English    Türkçe    فارسی   

2
3315-3324

  • Baba, küçük çocuğuna onun dilince “Ti, ti” der, aklı, âlemi ölçüp biçse bile! 3315
  • Üstat “ Elifte bir şey yok” dese fazileti eksilmez, yücelikten düşmez.
  • Henüz söz bilmez cahile bir şeyler öğretmek için kendi dilini terk etmek,
  • Onun dilince konuşmak gerek. Ancak bu suretle senden bir bilgi, bir fen öğrenebilir.
  • Bütün halk da şeyhin çocukları mesabesindedir. Nasihat verdiği zaman pîre, onların seviyesine inmek lâzım”
  • Küfrün de bir haddi, hududu var.
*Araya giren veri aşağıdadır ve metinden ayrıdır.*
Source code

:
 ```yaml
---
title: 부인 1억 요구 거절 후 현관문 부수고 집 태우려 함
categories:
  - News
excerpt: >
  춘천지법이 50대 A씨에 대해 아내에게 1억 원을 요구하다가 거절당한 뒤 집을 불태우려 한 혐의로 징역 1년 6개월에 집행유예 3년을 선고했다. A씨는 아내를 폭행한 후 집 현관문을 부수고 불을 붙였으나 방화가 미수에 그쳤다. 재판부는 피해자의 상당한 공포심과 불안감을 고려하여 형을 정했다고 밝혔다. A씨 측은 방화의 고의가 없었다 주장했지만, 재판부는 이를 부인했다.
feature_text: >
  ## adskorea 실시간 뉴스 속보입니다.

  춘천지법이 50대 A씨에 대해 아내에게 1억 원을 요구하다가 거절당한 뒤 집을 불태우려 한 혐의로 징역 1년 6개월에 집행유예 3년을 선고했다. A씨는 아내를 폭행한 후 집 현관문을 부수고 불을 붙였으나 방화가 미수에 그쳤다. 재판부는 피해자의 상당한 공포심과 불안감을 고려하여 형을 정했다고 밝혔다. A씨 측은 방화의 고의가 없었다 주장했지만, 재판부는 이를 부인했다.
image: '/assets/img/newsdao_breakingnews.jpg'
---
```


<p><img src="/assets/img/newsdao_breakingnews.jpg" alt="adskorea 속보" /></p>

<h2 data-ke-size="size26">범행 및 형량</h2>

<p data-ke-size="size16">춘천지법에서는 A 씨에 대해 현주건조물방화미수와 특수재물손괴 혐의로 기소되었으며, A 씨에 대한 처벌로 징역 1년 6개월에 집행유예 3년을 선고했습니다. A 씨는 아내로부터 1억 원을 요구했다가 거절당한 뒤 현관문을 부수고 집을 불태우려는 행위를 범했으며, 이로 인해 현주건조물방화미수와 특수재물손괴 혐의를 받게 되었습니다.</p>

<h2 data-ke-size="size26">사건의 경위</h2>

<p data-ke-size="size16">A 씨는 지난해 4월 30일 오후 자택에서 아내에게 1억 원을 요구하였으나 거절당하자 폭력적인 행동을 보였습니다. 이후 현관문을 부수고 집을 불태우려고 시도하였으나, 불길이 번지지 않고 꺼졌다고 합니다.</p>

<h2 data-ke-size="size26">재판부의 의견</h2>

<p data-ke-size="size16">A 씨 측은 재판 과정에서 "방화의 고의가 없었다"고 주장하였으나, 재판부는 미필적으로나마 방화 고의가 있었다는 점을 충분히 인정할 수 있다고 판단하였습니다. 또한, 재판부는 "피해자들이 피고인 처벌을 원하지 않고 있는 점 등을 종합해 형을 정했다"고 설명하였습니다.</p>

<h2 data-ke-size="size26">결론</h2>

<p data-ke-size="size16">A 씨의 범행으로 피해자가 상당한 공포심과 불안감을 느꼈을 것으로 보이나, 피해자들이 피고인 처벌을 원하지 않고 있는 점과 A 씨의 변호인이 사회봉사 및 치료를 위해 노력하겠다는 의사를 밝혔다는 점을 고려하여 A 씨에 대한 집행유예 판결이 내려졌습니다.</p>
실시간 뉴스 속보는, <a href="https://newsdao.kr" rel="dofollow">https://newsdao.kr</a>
Fakat şeyhe ve şeyhin nuruna bir kenar, bir had yok! 3320
  • Haddi hududu olmayanın yanında mahdut olan şey, yok demektir. Allah’tan başka her şey fanidir.
  • Onun bulunduğu yerde ne küfür var, ne iman. Çünkü o içtir, küfürle imansa deri.
  • Bu yokluklar, yüze perdedir. O, leğen altında gizli ışığa benzer.
  • Hulâsa bu ten başı, o başa perdedir. O başın önünde bu ten başı kesilmiş gibidir, bir şeye yaramaz.